Web Exclusive: Design brings life to typically forgotten spaces

The design of meeting rooms and conference spaces at most hotels puts function over form, making for spaces that look pretty much the same wherever you go—often with a common descriptor: boring.

“I feel like it is shortsighted on a hotel’s part because if a group is going to spend all day in a room, make it feel like you want to be in that room all day,” said Griz Dwight, founding principal, GrizForm Design Architects. “Designers can do that fairly easily without losing the flexibility of the space that hotels like. They can do it in a way that people will walk in and feel like it is a cool space—without the floor to ceiling curtains or fake glass chandeliers. They need to up their game.”

It makes sense for the spaces to have an upgraded design. “At a lot of these hotels, you have just walked through a beautiful lobby, a well-thought-out bar and the rooms are nice, and you get to the conference area and the rooms, and they are just blah,” he said.

While there are many options to enhance the design of these spaces, Dwight has used several elements when he has worked on these spaces, including incorporating biophilic design principles. This involves infusing these spaces with natural elements such as views of the outdoor landscape, natural lighting, sounds and 3D greenery. The goal is to create a more inviting ambiance and mitigate the “boxed-in” feeling often associated with windowless areas.

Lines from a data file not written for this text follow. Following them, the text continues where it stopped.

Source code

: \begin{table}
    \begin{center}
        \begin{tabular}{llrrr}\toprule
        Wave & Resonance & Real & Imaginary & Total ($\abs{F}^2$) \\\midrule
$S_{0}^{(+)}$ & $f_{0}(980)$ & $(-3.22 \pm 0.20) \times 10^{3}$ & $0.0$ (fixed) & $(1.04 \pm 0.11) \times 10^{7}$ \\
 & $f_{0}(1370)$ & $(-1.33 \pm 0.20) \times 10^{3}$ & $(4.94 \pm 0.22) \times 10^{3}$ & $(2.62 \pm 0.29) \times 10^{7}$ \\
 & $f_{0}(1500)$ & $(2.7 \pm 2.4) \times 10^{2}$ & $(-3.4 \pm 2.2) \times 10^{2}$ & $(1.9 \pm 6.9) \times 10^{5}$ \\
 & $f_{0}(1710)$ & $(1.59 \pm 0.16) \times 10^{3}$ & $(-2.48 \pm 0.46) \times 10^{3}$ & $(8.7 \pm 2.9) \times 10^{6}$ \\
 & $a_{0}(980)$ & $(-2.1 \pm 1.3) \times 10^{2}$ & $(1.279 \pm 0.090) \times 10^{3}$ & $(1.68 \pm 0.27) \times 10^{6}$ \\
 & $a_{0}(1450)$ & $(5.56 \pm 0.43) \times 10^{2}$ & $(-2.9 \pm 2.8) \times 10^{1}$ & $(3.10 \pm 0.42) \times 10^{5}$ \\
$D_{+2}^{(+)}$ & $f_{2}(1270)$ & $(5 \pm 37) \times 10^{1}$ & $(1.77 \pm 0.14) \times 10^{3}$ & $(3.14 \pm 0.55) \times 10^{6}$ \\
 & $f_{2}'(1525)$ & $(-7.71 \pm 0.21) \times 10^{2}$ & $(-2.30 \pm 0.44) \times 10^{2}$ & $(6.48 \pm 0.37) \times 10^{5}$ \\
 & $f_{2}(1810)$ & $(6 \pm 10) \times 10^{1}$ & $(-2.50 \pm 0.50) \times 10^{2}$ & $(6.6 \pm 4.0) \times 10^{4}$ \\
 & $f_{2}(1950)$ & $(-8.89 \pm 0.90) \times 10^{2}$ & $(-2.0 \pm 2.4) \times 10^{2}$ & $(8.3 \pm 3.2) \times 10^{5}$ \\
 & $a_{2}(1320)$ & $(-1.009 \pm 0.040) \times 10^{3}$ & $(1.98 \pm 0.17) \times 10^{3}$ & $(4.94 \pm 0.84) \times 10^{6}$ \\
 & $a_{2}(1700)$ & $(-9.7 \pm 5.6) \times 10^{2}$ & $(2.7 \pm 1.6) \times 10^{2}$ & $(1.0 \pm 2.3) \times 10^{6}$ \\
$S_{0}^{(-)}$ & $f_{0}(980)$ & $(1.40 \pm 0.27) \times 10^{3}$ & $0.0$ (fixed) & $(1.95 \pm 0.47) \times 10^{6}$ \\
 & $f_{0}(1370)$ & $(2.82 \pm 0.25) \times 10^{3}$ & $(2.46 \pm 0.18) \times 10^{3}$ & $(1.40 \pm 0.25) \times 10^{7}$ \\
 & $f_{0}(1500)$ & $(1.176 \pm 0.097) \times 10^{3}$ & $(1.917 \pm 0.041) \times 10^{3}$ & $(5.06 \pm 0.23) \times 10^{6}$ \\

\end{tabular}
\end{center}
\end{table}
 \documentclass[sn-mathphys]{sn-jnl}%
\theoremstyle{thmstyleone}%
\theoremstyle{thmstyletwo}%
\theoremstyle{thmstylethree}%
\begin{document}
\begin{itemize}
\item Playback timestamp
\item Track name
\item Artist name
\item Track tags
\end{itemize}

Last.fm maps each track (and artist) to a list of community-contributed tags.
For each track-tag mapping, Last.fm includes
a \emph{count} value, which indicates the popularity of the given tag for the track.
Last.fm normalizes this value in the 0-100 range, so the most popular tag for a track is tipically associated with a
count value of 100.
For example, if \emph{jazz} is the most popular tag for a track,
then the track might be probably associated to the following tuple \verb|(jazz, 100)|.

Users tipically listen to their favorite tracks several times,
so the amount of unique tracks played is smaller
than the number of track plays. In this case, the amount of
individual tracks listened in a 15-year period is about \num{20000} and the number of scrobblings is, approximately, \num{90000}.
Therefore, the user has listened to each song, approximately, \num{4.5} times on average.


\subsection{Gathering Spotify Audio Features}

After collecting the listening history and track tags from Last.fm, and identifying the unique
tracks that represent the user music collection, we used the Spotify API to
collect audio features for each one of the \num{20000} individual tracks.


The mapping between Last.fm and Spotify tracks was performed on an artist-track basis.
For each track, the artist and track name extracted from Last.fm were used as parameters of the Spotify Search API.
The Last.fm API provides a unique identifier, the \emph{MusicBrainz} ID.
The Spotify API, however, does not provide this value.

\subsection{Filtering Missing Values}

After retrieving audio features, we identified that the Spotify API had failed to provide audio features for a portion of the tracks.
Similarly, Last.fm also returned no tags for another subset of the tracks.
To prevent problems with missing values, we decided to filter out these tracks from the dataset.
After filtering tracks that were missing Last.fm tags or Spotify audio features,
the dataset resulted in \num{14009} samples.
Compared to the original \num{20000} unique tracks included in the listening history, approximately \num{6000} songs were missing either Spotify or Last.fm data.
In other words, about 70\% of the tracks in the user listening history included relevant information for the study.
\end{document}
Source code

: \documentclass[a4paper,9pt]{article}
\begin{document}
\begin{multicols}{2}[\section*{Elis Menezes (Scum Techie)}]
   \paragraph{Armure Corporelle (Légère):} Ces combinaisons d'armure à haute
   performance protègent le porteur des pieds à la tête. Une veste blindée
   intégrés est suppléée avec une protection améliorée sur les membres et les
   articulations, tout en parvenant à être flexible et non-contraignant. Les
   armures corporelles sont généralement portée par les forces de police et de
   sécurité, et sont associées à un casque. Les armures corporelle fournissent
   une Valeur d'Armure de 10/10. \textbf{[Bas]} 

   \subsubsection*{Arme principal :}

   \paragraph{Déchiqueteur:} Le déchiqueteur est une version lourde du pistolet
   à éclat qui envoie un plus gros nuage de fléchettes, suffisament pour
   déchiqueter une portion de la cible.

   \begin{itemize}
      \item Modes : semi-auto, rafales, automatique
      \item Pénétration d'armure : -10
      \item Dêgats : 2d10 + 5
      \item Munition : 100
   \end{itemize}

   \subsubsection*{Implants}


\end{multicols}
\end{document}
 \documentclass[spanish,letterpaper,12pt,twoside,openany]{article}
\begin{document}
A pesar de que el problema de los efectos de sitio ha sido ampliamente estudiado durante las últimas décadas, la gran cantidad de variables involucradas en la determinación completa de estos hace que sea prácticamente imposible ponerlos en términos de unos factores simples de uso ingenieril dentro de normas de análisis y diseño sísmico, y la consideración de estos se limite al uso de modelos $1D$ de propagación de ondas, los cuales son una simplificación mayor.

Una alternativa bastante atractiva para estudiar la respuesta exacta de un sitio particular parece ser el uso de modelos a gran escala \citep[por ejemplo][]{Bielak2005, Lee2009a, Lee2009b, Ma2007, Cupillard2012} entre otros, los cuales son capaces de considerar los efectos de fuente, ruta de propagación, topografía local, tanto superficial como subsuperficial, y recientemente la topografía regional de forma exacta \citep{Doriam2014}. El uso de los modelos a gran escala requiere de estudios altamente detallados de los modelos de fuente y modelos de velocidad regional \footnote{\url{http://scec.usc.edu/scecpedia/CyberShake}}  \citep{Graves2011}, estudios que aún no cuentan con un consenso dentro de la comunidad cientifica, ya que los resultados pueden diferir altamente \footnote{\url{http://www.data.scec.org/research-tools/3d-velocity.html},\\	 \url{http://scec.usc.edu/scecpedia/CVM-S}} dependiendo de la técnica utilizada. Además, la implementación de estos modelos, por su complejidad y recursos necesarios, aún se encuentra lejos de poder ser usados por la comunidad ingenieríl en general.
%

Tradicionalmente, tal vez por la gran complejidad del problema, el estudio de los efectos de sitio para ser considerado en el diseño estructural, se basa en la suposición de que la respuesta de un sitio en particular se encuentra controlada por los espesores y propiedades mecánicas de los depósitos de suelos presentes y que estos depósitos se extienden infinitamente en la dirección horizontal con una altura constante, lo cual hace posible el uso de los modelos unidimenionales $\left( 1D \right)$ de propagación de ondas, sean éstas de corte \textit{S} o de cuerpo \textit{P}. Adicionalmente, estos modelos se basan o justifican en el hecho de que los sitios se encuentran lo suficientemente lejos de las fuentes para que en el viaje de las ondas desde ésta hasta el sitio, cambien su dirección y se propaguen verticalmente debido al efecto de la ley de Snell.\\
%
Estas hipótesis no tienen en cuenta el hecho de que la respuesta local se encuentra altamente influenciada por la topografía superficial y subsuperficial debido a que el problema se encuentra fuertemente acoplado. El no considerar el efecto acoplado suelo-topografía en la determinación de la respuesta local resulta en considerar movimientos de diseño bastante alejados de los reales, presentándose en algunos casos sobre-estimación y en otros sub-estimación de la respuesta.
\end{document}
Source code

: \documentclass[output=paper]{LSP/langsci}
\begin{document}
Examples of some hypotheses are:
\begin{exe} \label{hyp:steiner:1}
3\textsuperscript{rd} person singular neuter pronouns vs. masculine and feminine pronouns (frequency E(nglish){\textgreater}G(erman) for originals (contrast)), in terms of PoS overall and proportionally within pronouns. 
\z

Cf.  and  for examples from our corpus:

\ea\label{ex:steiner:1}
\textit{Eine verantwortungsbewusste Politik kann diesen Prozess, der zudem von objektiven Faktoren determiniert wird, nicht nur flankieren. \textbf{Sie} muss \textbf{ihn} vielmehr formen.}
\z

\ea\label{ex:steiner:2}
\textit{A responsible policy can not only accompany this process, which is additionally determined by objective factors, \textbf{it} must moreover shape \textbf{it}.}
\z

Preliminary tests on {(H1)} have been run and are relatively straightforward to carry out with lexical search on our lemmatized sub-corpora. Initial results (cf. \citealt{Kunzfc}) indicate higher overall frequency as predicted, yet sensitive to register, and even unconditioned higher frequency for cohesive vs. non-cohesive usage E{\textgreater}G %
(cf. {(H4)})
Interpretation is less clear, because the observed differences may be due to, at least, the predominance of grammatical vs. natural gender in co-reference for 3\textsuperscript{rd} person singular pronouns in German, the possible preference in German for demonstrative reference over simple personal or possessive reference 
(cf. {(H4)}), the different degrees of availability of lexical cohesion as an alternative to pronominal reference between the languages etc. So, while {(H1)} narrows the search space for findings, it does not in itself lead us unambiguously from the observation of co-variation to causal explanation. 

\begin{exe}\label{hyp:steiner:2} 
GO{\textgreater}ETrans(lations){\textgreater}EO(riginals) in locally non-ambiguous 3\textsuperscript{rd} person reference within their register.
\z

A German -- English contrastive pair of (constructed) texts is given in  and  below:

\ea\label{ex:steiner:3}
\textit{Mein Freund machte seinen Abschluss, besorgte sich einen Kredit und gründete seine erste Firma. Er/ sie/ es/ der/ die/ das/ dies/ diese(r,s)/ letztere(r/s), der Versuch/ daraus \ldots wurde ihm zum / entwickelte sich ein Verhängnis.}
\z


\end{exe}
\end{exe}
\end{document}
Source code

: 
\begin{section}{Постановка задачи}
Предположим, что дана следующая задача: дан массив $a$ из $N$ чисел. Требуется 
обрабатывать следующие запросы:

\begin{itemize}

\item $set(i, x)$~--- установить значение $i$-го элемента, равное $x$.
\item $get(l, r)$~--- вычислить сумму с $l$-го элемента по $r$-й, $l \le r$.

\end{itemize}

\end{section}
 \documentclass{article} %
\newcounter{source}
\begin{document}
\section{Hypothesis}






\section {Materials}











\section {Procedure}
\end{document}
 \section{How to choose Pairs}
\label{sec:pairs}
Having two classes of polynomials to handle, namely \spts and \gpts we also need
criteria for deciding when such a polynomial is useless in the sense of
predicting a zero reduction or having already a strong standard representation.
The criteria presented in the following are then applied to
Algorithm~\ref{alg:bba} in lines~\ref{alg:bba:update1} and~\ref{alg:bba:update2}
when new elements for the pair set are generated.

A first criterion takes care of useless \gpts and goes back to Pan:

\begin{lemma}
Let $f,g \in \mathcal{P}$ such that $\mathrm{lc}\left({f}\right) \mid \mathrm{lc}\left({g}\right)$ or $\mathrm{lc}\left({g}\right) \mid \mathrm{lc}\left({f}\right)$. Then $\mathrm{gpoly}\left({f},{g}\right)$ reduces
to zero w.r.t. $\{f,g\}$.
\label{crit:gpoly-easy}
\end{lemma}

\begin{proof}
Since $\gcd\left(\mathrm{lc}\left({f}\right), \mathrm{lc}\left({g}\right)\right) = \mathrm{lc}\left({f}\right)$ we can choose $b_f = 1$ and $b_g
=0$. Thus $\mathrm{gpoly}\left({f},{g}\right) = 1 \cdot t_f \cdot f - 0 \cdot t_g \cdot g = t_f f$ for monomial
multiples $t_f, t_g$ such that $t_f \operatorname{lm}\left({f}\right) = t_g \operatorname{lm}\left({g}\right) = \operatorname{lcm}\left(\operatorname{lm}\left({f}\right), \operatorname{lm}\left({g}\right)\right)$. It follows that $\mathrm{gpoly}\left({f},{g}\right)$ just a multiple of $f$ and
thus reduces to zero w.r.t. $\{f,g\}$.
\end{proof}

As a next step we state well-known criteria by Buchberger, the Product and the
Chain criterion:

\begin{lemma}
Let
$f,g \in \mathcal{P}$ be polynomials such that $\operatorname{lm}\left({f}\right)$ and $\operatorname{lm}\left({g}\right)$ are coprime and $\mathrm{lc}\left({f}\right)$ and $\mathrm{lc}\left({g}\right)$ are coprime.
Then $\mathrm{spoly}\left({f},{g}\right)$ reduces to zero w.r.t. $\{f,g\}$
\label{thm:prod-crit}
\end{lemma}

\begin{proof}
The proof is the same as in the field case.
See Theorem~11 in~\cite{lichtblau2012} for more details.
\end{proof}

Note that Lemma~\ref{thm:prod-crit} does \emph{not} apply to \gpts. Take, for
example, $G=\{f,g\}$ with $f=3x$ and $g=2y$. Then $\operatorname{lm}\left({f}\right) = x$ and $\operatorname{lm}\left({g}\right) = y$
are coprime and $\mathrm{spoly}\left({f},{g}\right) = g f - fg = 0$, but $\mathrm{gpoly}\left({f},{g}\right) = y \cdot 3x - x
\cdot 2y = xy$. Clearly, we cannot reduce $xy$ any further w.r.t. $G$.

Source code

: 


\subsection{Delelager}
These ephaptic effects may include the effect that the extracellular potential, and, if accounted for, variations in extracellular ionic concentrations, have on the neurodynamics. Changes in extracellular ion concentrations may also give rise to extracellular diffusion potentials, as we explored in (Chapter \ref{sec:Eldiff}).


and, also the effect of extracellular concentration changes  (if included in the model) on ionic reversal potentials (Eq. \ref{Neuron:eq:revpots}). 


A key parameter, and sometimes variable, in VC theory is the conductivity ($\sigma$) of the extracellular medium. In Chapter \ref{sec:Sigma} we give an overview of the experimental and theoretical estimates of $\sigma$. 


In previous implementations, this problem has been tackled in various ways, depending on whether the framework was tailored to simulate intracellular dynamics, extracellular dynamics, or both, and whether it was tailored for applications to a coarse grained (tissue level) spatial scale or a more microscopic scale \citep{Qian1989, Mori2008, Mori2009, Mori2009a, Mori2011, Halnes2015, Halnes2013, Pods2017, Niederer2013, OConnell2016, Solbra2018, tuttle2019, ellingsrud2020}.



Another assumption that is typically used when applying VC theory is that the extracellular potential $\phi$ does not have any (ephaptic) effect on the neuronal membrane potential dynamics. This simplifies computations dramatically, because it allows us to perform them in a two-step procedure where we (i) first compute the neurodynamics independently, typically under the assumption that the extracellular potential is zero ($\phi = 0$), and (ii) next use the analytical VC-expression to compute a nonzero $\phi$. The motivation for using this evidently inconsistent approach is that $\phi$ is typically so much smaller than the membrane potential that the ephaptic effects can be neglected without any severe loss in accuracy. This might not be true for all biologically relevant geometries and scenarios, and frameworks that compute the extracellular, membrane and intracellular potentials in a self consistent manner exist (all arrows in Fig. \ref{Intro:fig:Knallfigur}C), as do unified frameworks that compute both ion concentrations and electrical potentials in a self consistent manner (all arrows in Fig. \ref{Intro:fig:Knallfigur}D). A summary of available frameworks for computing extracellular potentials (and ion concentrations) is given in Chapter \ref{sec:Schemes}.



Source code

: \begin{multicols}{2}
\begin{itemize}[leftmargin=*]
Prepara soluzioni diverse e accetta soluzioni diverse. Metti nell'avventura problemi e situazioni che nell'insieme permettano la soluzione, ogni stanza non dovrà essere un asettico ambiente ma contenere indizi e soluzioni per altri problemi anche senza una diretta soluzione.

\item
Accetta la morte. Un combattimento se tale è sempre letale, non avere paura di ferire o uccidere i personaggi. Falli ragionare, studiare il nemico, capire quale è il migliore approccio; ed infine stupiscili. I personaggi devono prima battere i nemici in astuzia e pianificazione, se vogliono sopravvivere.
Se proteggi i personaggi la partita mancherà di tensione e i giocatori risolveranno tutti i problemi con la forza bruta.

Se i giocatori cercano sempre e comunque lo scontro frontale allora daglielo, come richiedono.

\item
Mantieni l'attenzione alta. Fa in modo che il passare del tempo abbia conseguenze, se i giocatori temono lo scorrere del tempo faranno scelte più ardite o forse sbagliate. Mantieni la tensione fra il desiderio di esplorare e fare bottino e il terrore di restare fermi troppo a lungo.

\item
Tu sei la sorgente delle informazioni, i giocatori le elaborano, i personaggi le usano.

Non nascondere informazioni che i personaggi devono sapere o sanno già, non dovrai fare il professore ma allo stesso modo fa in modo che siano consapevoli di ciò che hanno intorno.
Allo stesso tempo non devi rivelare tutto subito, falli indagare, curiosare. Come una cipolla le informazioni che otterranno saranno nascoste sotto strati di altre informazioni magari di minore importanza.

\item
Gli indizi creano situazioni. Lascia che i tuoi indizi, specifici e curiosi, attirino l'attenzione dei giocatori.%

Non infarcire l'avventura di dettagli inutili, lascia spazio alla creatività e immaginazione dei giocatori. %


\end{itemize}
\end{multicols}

“My feeling is to bring in some better lighting, some things that make you feel like you are not in a basement,” he said.

The designer used biophilic elements when he worked on the meeting rooms at The Joinery Hotel in Pittsburgh. “We were lucky enough to have a space with windows, but we brought in lot of the plantings and greenery,” he said. “It really just made that space more habitable.”

While living plants won’t work in every situation, he said they freeze-dried plants—which were alive at one point—are a good way to go.

Designers can also use upgraded finishes and it won’t hurt the functional aspect of the space. “You can do those function points, but you can do them in a way that is a little bit better thought-out design,” said Dwight. “It gives you a space that people want to be in, one that is unique and a little bit more exciting to be in.”

While improving the design may cost more money, in the long run that extra expense can pay for itself. “You’ll get more of an ROI on that money,” he added.